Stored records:
------------------------------------

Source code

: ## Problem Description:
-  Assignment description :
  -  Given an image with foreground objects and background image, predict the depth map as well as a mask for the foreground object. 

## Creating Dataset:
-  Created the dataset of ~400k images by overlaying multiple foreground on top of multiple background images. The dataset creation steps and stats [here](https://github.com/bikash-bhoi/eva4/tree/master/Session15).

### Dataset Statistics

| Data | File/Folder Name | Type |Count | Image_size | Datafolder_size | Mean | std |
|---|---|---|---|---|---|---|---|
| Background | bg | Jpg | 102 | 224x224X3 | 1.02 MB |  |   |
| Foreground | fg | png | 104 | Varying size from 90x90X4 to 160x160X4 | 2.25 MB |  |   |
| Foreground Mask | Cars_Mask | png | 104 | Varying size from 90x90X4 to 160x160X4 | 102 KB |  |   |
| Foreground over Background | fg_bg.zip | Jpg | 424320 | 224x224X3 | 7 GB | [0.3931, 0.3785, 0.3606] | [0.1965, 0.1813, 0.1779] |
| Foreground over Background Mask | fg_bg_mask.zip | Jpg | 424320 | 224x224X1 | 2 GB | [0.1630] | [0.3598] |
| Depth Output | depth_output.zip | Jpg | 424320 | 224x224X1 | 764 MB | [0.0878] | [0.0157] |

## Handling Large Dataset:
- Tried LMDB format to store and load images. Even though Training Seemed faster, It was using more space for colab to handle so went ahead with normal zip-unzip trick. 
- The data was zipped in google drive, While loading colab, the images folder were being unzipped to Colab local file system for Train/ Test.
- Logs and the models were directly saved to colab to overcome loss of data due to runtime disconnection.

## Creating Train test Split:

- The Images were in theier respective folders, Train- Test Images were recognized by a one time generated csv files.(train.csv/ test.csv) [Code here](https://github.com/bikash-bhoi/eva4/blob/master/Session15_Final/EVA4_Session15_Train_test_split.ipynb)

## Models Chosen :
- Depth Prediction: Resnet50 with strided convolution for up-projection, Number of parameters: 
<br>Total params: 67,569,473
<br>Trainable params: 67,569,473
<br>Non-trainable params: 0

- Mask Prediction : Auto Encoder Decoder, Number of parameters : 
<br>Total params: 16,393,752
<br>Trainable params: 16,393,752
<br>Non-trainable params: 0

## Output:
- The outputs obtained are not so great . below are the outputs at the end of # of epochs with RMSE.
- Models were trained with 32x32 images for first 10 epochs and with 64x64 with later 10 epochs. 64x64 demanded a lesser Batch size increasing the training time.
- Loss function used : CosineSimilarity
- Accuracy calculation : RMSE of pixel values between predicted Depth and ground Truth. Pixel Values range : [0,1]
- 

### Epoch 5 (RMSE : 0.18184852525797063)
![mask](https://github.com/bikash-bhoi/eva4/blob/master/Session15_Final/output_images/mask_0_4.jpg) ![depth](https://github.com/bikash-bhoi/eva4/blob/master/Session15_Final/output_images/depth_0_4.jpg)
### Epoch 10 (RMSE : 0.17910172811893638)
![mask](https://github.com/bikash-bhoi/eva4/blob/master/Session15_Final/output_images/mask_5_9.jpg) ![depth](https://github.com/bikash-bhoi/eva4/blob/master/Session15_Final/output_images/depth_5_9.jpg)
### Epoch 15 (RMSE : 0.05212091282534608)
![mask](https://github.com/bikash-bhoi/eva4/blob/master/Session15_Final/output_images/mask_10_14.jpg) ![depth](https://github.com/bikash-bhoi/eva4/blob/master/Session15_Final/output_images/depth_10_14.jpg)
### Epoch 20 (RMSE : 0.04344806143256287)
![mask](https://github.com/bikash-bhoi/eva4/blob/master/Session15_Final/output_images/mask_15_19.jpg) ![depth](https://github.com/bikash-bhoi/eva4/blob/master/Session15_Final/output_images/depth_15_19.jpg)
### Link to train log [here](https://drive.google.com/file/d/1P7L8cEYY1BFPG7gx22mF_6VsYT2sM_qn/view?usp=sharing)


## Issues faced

------------------------------------

**Your instructions**
Beginning at the first line of the records, retype exactly every line up to and including the one with "Foreground Mask |".

**Answer for the task**
Source code

: ## Problem Description:
-  Assignment description :
  -  Given an image with foreground objects and background image, predict the depth map as well as a mask for the foreground object. 

## Creating Dataset:
-  Created the dataset of ~400k images by overlaying multiple foreground on top of multiple background images. The dataset creation steps and stats [here](https://github.com/bikash-bhoi/eva4/tree/master/Session15).

### Dataset Statistics

| Data | File/Folder Name | Type |Count | Image_size | Datafolder_size | Mean | std |
|---|---|---|---|---|---|---|---|
| Background | bg | Jpg | 102 | 224x224X3 | 1.02 MB |  |   |
| Foreground | fg | png | 104 | Varying size from 90x90X4 to 160x160X4 | 2.25 MB |  |   |
| Foreground Mask | Cars_Mask | png | 104 | Varying size from 90x90X4 to 160x160X4 | 102 KB |  |   |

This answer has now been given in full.